Who said anything about 'casting moral blame'? The point I am trying to make is that the Creator has the right to do whatsoever he wills with His creatures without those creatures sitting in judgment over his morality or rationality. We have neither the ability or authority to fairly judge God even if He does command that which cannot be done.


----------



## KingofBashan (Mar 2, 2012)

The way I look at this issue is like this:

Consider a hypothetical dialog between a sinner and Jesus Christ on the day of judgment.

Sinner: You can't judge me. I'm totally depraved, morally and naturally unable to do any good. You are the one who has no sense of justice.
Jesus: Are you saying you were incapable of _not placing_ a piece of fruit in your mouth?
[awkward silence]
Sinner: Yes. I'm morally corrupt.
Jesus: Then why didn't you ask for help?
[another awkward silence]
Sinner: I didn't think you would help me, and even if I did, I didn't want _your_ help -
[gavel falls]

End of discussion. No matter how you slice it the sinner is responsible and God has done nothing wrong. 

The illustration is meant to show how absolutely absurd it is to even posit that God is unjust in his requirements. It is meant to answer the original question by illustrating that this way of thinking originates as sinful man's cleverly crafted arguments against the truth. It is 100% pure stubble.

[Holy Spirit works in the heart of a sinner.]
Sinner: You are just in everything you say - I have inherited death, and I _deserve_ death. I cannot will to do good. But I trust you.
Jesus: I say you may have my righteousness.
Sinner: That is just, and I accept your free gift. Help me to live worthy of your righteousness.
Jesus: I will.
[an eternal life begins]


----------



## Philip (Mar 2, 2012)

KMK said:


> Who said anything about 'casting moral blame'?



You did in your example. You told your coffee mug that you would hold it to account for not keeping your coffee warm. To command something rationally would entail that the thing commanded be somehow within the natural capacity of the one who has received the command. Your command to your coffee mug is fundamentally irrational and silly.



KMK said:


> The point I am trying to make is that the Creator has the right to do whatsoever he wills with His creatures without those creatures sitting in judgment over his morality or rationality.

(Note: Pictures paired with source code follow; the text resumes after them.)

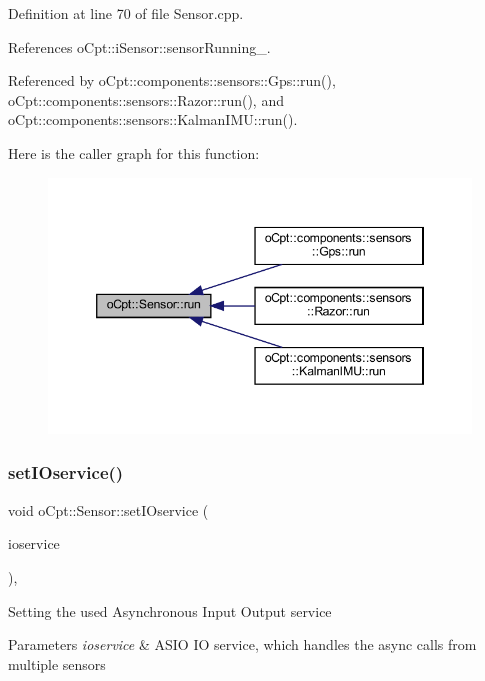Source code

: Definition at line 70 of file Sensor.\+cpp.



References o\+Cpt\+::i\+Sensor\+::sensor\+Running\+\_\+.



Referenced by o\+Cpt\+::components\+::sensors\+::\+Gps\+::run(), o\+Cpt\+::components\+::sensors\+::\+Razor\+::run(), and o\+Cpt\+::components\+::sensors\+::\+Kalman\+I\+M\+U\+::run().

Here is the caller graph for this function\+:
\nopagebreak
\begin{figure}[H]
\begin{center}
\leavevmode
\includegraphics[width=346pt]{classo_cpt_1_1_sensor_aef25b0e5f3a8358ee81c97c73909fbe6_icgraph}
\end{center}
\end{figure}
\hypertarget{classo_cpt_1_1_sensor_ae7d47e18df5eb7854bf71fbbee9568df}{}\label{classo_cpt_1_1_sensor_ae7d47e18df5eb7854bf71fbbee9568df} 
\subsubsection{\texorpdfstring{set\+I\+Oservice()}{setIOservice()}}
{\footnotesize\ttfamily void o\+Cpt\+::\+Sensor\+::set\+I\+Oservice (\begin{DoxyParamCaption}\item[{boost\+::shared\+\_\+ptr$<$ boost\+::asio\+::io\+\_\+service $>$}]{ioservice }\end{DoxyParamCaption})\hspace{0.3cm}{\ttfamily [override]}, {\ttfamily [virtual]}}

Setting the used Asynchronous Input Output service 
\begin{DoxyParams}{Parameters}
{\em ioservice} & A\+S\+IO IO service, which handles the async calls from multiple sensors \\
\hline
\end{DoxyParams}


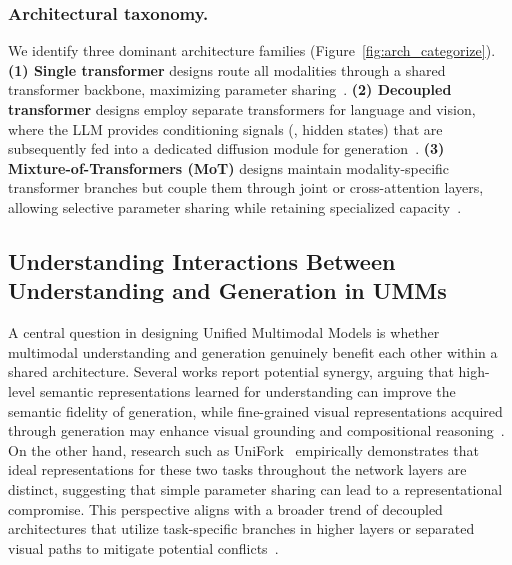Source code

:\vspace{-10pt}
\subsubsection{Architectural taxonomy.}
We identify three dominant architecture families (Figure~\ref{fig:arch_categorize}). \textbf{(1) Single transformer} designs route all modalities through a shared transformer backbone, maximizing parameter sharing~\cite{team2024chameleon, cui2025emu3, wang2024emu3}. \textbf{(2) Decoupled transformer} designs employ separate transformers for language and vision, where the LLM provides conditioning signals (\eg, hidden states) that are subsequently fed into a dedicated diffusion module for generation~\cite{pan2025meataquery, tong2025metamorph}. \textbf{(3) Mixture-of-Transformers (MoT)} designs maintain modality-specific transformer branches but couple them through joint or cross-attention layers, allowing selective parameter sharing while retaining specialized capacity~\cite{deng2025bagel,li2025unifork,wang2025lightfusion, wang2025hbridge}.


\subsection{Understanding Interactions Between Understanding and Generation in UMMs}
A central question in designing Unified Multimodal Models is whether multimodal understanding and generation genuinely benefit each other within a shared architecture. Several works report potential synergy, arguing that high-level semantic representations learned for understanding can improve the semantic fidelity of generation, while fine-grained visual representations acquired through generation may enhance visual grounding and compositional reasoning~\cite{wu2026liquid, xin2025lumina, yang2025mmar, wu2025harmonizing, kou2025orthus, li2025dual,zhang2025unified}. On the other hand, research such as UniFork~\cite{li2025unifork} empirically demonstrates that ideal representations for these two tasks throughout the network layers are distinct, suggesting that simple parameter sharing can lead to a representational compromise. This perspective aligns with a broader trend of decoupled architectures that utilize task-specific branches in higher layers or separated visual paths to mitigate potential conflicts~\cite{wu2025janus, chen2025januspro, deng2025bagel}. 


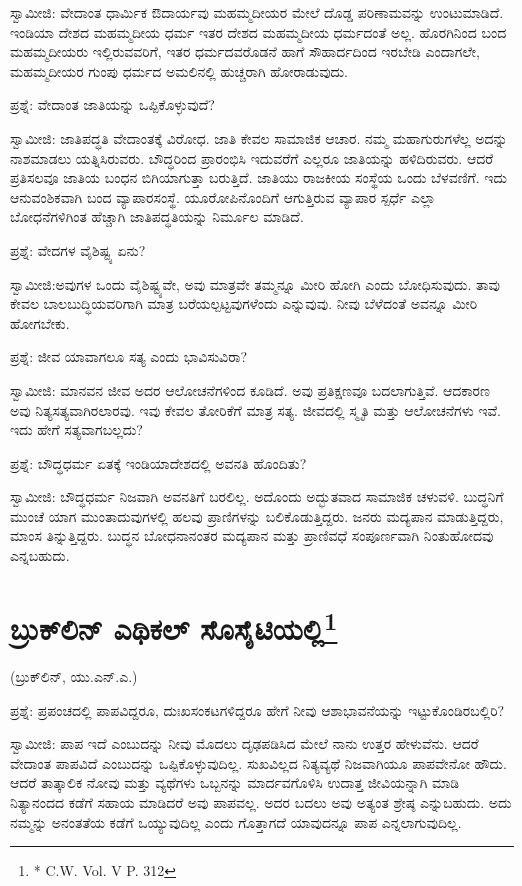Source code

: ಸ್ವಾಮೀಜಿ: ವೇದಾಂತ ಧಾರ್ಮಿಕ ಔದಾರ್ಯವು ಮಹಮ್ಮದೀಯರ ಮೇಲೆ ದೊಡ್ಡ ಪರಿಣಾಮವನ್ನು ಉಂಟುಮಾಡಿದೆ. ಇಂಡಿಯಾ ದೇಶದ ಮಹಮ್ಮದೀಯ ಧರ್ಮ ಇತರ ದೇಶದ ಮಹಮ್ಮದೀಯ ಧರ್ಮದಂತೆ ಅಲ್ಲ. ಹೊರಗಿನಿಂದ ಬಂದ ಮಹಮ್ಮದೀಯರು ಇಲ್ಲಿರುವವರಿಗೆ, ಇತರ ಧರ್ಮದವರೊಡನೆ ಹಾಗೆ ಸೌಹಾರ್ದದಿಂದ ಇರಬೇಡಿ ಎಂದಾಗಲೇ, ಮಹಮ್ಮದೀಯರ ಗುಂಪು ಧರ್ಮದ ಅಮಲಿನಲ್ಲಿ ಹುಚ್ಚರಾಗಿ ಹೋರಾಡುವುದು.

ಪ್ರಶ್ನೆ: ವೇದಾಂತ ಜಾತಿಯನ್ನು ಒಪ್ಪಿಕೊಳ್ಳುವುದೆ?

ಸ್ವಾಮೀಜಿ: ಜಾತಿಪದ್ಧತಿ ವೇದಾಂತಕ್ಕೆ ವಿರೋಧ. ಜಾತಿ ಕೇವಲ ಸಾಮಾಜಿಕ ಆಚಾರ. ನಮ್ಮ ಮಹಾಗುರುಗಳೆಲ್ಲ ಅದನ್ನು ನಾಶಮಾಡಲು ಯತ್ನಿಸಿರುವರು. ಬೌದ್ಧರಿಂದ ಪ್ರಾರಂಭಿಸಿ ಇದುವರೆಗೆ ಎಲ್ಲರೂ ಜಾತಿಯನ್ನು ಹಳಿದಿರುವರು. ಆದರೆ ಪ್ರತಿಸಲವೂ ಜಾತಿಯ ಬಂಧನ ಬಿಗಿಯಾಗುತ್ತಾ ಬರುತ್ತಿದೆ. ಜಾತಿಯು ರಾಜಕೀಯ ಸಂಸ್ಥೆಯ ಒಂದು ಬೆಳವಣಿಗೆ. ಇದು ಆನುವಂಶಿಕವಾಗಿ ಬಂದ ವ್ಯಾಪಾರಸಂಸ್ಥೆ. ಯೂರೋಪಿನೊಂದಿಗೆ ಆಗುತ್ತಿರುವ ವ್ಯಾಪಾರ ಸ್ಪರ್ಧೆ ಎಲ್ಲಾ ಬೋಧನೆಗಳಿಗಿಂತ ಹೆಚ್ಚಾಗಿ ಜಾತಿಪದ್ಧತಿಯನ್ನು ನಿರ್ಮೂಲ ಮಾಡಿದೆ.

ಪ್ರಶ್ನೆ: ವೇದಗಳ ವೈಶಿಷ್ಟ್ಯ ಏನು?

ಸ್ವಾಮೀಜಿ:ಅವುಗಳ ಒಂದು ವೈಶಿಷ್ಟ್ಯವೇ, ಅವು ಮಾತ್ರವೇ ತಮ್ಮನ್ನೂ ಮೀರಿ ಹೋಗಿ ಎಂದು ಬೋಧಿಸುವುದು. ತಾವು ಕೇವಲ ಬಾಲಬುದ್ಧಿಯವರಿಗಾಗಿ ಮಾತ್ರ ಬರೆಯಲ್ಪಟ್ಟವುಗಳೆಂದು ಎನ್ನುವುವು. ನೀವು ಬೆಳೆದಂತೆ ಅವನ್ನೂ ಮೀರಿ ಹೋಗಬೇಕು.

ಪ್ರಶ್ನೆ: ಜೀವ ಯಾವಾಗಲೂ ಸತ್ಯ ಎಂದು ಭಾವಿಸುವಿರಾ?

ಸ್ವಾಮೀಜಿ: ಮಾನವನ ಜೀವ ಅದರ ಆಲೋಚನೆಗಳಿಂದ ಕೂಡಿದೆ. ಅವು ಪ್ರತಿಕ್ಷಣವೂ ಬದಲಾಗುತ್ತಿವೆ. ಆದಕಾರಣ ಅವು ನಿತ್ಯಸತ್ಯವಾಗಿರಲಾರವು. ಇವು ಕೇವಲ ತೋರಿಕೆಗೆ ಮಾತ್ರ ಸತ್ಯ. ಜೀವದಲ್ಲಿ ಸ್ಮೃತಿ ಮತ್ತು ಆಲೋಚನೆಗಳು ಇವೆ. ಇದು ಹೇಗೆ ಸತ್ಯವಾಗಬಲ್ಲದು?

ಪ್ರಶ್ನೆ: ಬೌದ್ಧಧರ್ಮ ಏತಕ್ಕೆ ಇಂಡಿಯಾದೇಶದಲ್ಲಿ ಅವನತಿ ಹೊಂದಿತು?

ಸ್ವಾಮೀಜಿ: ಬೌದ್ಧಧರ್ಮ ನಿಜವಾಗಿ ಅವನತಿಗೆ ಬರಲಿಲ್ಲ. ಅದೊಂದು ಅದ್ಭುತವಾದ ಸಾಮಾಜಿಕ ಚಳುವಳಿ. ಬುದ್ಧನಿಗೆ ಮುಂಚೆ ಯಾಗ ಮುಂತಾದುವುಗಳಲ್ಲಿ ಹಲವು ಪ್ರಾಣಿಗಳನ್ನು ಬಲಿಕೊಡುತ್ತಿದ್ದರು. ಜನರು ಮದ್ಯಪಾನ ಮಾಡುತ್ತಿದ್ದರು, ಮಾಂಸ ತಿನ್ನುತ್ತಿದ್ದರು. ಬುದ್ಧನ ಬೋಧನಾನಂತರ ಮದ್ಯಪಾನ ಮತ್ತು ಪ್ರಾಣಿವಧೆ ಸಂಪೂರ್ಣವಾಗಿ ನಿಂತುಹೋದವು ಎನ್ನಬಹುದು.


\section[ಬ್ರುಕ್‍ಲಿನ್ ಎಥಿಕಲ್ ಸೊಸೈಟಿಯಲ್ಲಿ]{ಬ್ರುಕ್‍ಲಿನ್ ಎಥಿಕಲ್ ಸೊಸೈಟಿಯಲ್ಲಿ\protect\footnote{* C.W. Vol. V P. 312}}

\begin{center}
(ಬ್ರುಕ್​ಲಿನ್​, ಯು.ಎನ್​.ಎ.)
\end{center}

ಪ್ರಶ್ನೆ: ಪ್ರಪಂಚದಲ್ಲಿ ಪಾಪವಿದ್ದರೂ, ದುಃಖಸಂಕಟಗಳಿದ್ದರೂ ಹೇಗೆ ನೀವು ಆಶಾಭಾವನೆಯನ್ನು ಇಟ್ಟುಕೊಂಡಿರಬಲ್ಲಿರಿ?

ಸ್ವಾಮೀಜಿ: ಪಾಪ ಇದೆ ಎಂಬುದನ್ನು ನೀವು ಮೊದಲು ದೃಢಪಡಿಸಿದ ಮೇಲೆ ನಾನು ಉತ್ತರ ಹೇಳುವೆನು. ಆದರೆ ವೇದಾಂತ ಪಾಪವಿದೆ ಎಂಬುದನ್ನು ಒಪ್ಪಿಕೊಳ್ಳುವುದಿಲ್ಲ. ಸುಖವಿಲ್ಲದ ನಿತ್ಯವ್ಯಥೆ ನಿಜವಾಗಿಯೂ ಪಾಪವೇನೋ ಹೌದು. ಆದರೆ ತಾತ್ಕಾಲಿಕ ನೋವು ಮತ್ತು ವ್ಯಥೆಗಳು ಒಬ್ಬನನ್ನು ಮಾರ್ದವಗೊಳಿಸಿ ಉದಾತ್ತ ಜೀವಿಯನ್ನಾಗಿ ಮಾಡಿ ನಿತ್ಯಾನಂದದ ಕಡೆಗೆ ಸಹಾಯ ಮಾಡಿದರೆ ಅವು ಪಾಪವಲ್ಲ. ಅದರ ಬದಲು ಅವು ಅತ್ಯಂತ ಶ್ರೇಷ್ಠ ಎನ್ನುಬಹುದು. ಅದು ನಮ್ಮನ್ನು ಅನಂತತೆಯ ಕಡೆಗೆ ಒಯ್ಯುವುದಿಲ್ಲ ಎಂದು ಗೊತ್ತಾಗದೆ ಯಾವುದನ್ನೂ ಪಾಪ ಎನ್ನಲಾಗುವುದಿಲ್ಲ.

I'm not questioning this: I am merely pointing out the conditions necessary for man's moral responsibility before Responsibility presupposes some measure of freedom.


----------



## KMK (Mar 2, 2012)

P. F. Pugh said:


> You told your coffee mug that you would hold it to account for not keeping your coffee warm.



I didn't mean to hold the cup to account in a moral sense but in a practical sense. If you create something for a purpose and it fails to achieve that purpose you throw it out. As with all analogies it has its limitations but I think it sufficiently demonstrates the irrationality of those who cry, to Him, "What doest Thou?" 

If it weren't for those who sit in judgment over God for His sovereign election we wouldn't have to keep answering these kinds of objections. Instead of answering their objections maybe it would be better to point out the absurdity of the objection in the first place.


----------



## Philip (Mar 2, 2012)

KMK said:


> If you create something for a purpose and it fails to achieve that purpose you throw it out.



Yes, but if you create a coffee mug to keep your coffee hot and it doesn't, whose fault is it? That's what I'm concerned with here: not casting blame on God.

Paul, in fact, is arguing that the sinner is unjust in his accusation because he forgets that he is serving God's purpose---God's purposes never fail.


----------



## JimmyH (Mar 3, 2012)

Maybe I'm missing the point entirely ? What comes to my feeble mind, is that if man were capable of fulfilling God's requirements His Son wouldn't have had to come to this world of time and pour His life out, a ransom for many, and wash us of our sins in His own blood. 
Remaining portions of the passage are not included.